The respective loss in the inelastic scattering channel is
usually registered by an absorptive form factor. For thin samples is also
possible to include the contribution of TDS in such a calculation [3].
The main drawback of the application of DWFs is that the large angle scattering, as recorded by
a high-angle annular dark-field (HAADF) detector, is massively compromised. Nevertheless, the
application of DWFs is the most efficient approach for the calculation of bright field electron
diffraction and is very frequently used for the calculation of coherent TEM images.

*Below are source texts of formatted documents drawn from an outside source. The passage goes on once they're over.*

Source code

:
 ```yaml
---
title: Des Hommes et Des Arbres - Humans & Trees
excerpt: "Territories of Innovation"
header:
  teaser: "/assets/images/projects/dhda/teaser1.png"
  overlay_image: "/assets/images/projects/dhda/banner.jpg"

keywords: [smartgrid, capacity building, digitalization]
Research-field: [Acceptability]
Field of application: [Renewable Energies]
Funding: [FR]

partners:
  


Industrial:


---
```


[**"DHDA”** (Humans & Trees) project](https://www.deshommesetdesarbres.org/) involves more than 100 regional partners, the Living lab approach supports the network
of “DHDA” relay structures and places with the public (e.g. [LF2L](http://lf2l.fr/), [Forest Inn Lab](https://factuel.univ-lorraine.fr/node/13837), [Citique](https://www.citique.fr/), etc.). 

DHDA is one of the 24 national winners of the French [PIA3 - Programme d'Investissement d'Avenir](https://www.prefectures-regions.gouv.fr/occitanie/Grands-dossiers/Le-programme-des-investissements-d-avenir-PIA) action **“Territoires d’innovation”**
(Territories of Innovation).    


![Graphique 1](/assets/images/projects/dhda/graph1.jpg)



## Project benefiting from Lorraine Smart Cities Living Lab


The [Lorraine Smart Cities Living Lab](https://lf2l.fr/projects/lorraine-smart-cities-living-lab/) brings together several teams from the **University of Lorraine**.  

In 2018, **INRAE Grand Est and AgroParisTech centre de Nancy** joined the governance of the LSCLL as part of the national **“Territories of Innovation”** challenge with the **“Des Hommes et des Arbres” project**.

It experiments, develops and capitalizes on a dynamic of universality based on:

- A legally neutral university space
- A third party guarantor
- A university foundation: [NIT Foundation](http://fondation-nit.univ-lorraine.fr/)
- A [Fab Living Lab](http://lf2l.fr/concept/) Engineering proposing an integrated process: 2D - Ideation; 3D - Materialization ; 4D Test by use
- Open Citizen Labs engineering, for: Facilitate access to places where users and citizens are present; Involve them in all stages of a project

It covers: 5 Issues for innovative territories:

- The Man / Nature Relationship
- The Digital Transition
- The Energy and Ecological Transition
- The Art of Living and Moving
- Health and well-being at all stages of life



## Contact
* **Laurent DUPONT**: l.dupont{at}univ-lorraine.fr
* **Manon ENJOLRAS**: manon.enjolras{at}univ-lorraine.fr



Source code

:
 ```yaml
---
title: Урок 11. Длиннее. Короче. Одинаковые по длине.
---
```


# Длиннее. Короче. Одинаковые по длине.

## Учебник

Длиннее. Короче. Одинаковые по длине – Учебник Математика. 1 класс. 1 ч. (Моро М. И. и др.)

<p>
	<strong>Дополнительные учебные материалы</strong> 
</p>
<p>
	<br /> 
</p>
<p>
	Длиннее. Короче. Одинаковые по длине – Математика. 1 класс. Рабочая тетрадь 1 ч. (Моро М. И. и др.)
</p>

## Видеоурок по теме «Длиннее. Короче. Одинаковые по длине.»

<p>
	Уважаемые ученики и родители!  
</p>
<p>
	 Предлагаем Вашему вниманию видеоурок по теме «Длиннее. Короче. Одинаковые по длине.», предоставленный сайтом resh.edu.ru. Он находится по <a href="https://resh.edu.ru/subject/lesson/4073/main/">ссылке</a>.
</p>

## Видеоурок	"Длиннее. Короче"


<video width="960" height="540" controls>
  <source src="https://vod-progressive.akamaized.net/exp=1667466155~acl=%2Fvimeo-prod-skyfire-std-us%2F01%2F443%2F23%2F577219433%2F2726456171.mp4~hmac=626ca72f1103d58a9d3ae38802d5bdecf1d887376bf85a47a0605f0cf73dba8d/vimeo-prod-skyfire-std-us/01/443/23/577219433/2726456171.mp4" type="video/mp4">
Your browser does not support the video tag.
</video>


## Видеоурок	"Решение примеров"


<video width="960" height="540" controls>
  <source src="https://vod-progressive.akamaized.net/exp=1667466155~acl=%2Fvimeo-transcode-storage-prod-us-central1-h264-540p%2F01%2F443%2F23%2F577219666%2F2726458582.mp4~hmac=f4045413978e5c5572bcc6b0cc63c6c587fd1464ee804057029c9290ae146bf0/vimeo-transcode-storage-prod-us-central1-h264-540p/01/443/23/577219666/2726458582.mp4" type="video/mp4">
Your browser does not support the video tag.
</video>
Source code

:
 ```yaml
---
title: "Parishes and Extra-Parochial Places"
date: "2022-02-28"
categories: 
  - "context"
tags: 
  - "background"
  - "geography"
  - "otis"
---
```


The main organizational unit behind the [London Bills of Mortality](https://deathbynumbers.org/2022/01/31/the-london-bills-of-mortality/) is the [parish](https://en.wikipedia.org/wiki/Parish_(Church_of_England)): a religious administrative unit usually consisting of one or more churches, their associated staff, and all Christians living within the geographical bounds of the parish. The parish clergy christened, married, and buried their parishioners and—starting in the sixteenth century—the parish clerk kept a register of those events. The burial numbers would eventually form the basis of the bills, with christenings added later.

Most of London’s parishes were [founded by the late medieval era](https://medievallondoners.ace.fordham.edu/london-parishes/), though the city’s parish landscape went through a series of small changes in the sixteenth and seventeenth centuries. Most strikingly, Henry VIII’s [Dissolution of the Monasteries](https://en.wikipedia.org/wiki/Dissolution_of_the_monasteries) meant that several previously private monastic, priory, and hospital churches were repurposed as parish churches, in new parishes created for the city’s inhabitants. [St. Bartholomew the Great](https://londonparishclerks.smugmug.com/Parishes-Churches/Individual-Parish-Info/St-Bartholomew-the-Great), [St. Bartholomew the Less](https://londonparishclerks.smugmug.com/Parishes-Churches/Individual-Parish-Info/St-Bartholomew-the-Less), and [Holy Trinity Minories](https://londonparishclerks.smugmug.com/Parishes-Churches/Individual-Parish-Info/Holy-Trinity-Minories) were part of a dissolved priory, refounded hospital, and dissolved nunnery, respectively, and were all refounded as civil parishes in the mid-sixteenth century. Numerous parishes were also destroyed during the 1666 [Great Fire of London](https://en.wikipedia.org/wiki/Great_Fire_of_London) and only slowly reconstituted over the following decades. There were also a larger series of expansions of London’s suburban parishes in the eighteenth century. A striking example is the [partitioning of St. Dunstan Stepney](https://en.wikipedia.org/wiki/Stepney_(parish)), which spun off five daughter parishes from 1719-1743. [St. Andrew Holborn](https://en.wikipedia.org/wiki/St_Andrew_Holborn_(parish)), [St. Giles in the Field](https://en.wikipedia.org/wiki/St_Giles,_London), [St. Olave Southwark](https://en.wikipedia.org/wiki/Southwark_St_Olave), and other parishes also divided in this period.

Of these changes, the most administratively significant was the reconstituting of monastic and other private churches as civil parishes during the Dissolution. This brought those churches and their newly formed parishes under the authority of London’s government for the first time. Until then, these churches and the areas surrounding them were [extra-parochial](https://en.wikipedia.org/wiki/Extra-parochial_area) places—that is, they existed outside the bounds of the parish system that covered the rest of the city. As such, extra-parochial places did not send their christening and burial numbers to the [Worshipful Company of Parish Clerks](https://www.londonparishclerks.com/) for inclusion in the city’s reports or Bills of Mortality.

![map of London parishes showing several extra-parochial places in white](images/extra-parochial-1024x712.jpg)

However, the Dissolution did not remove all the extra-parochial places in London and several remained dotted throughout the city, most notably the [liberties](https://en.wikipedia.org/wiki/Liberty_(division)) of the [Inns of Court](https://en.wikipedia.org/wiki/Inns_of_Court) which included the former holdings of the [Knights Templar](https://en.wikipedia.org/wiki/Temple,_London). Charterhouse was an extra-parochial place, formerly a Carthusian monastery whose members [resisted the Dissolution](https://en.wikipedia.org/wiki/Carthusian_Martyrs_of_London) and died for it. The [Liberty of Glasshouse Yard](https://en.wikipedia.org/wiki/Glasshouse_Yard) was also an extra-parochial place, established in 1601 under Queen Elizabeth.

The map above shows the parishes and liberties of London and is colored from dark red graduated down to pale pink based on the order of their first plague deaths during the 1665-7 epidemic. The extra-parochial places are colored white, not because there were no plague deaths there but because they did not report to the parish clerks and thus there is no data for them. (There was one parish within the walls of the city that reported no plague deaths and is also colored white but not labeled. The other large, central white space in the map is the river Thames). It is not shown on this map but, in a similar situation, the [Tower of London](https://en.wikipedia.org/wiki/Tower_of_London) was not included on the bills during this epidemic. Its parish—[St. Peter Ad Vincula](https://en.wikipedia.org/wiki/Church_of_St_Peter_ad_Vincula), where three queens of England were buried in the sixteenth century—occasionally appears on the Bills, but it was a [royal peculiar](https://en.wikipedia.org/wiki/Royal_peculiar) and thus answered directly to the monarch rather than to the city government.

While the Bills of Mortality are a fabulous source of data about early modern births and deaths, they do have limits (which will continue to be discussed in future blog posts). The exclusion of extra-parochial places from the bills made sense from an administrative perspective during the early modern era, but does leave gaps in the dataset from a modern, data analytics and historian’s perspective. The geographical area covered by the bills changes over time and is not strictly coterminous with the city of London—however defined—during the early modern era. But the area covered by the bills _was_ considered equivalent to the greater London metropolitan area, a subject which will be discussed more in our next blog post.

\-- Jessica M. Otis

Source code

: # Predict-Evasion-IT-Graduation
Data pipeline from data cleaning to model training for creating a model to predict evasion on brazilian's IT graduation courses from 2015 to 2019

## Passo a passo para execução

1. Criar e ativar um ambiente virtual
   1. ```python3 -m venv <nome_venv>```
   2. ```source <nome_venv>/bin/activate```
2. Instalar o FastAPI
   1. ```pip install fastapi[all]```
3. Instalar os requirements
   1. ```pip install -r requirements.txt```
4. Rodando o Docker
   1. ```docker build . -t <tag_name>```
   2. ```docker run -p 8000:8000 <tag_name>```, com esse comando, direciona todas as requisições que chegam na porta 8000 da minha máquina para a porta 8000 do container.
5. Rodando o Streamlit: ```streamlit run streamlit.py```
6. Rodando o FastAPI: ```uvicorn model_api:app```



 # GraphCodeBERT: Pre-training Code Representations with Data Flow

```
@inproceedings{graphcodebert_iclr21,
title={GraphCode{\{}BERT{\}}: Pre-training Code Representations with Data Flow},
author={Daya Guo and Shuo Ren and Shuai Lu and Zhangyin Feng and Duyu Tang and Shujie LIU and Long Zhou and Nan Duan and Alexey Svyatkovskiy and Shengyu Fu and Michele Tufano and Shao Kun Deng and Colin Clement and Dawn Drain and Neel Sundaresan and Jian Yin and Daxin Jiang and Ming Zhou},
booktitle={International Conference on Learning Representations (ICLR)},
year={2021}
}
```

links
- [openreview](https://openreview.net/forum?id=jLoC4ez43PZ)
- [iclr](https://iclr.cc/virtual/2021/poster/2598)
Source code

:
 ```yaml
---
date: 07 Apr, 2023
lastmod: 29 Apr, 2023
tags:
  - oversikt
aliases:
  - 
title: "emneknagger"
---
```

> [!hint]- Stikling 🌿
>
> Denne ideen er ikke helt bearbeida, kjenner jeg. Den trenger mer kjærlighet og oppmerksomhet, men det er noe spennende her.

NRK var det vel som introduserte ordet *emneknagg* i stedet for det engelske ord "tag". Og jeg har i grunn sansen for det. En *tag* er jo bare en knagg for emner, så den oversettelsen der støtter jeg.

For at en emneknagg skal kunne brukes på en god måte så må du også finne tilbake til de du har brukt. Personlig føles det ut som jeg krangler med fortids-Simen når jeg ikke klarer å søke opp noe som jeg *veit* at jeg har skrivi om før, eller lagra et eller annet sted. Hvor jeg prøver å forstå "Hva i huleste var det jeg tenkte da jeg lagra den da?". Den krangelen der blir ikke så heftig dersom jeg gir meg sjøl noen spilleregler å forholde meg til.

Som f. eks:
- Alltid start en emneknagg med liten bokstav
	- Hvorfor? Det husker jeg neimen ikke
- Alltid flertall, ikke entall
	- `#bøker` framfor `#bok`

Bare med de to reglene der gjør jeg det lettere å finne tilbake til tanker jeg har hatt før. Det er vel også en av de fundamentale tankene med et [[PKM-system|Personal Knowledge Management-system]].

The second route provides a more realistic simulation of the electron diffraction also to larger scattering angles. The frozen lattice approximation is based on the assumption that each electron interacts with a specific static scattering potential. This assumption is in so far justified, since the velocity of the incident electrons, which is usually around one half of the speed of light for medium voltage electron microscopes (100 - 300 kV), is by several orders of magnitude larger than the speed of atoms due to thermal vibrations. In this view, each electron is scattered by a different frozen state of the lattice. The detected signal, to which up to several thousands of scattered electrons contribute, registers thus information from a large amount of different frozen lattice sates. Depending on the available data on the thermal vibration of the investigated crystal, an explicit phonon dispersion can be considered (frozen phonon approximation). Without specific information about the excitation of vibrational modes, usually incoherent atom vibrations are assumed (frozen lattice approximation). In both scenarios, usually a repeated computation of the electron diffraction is required, which amounts to a significant computation time when the system size is large, such as for large angle scattering calculations.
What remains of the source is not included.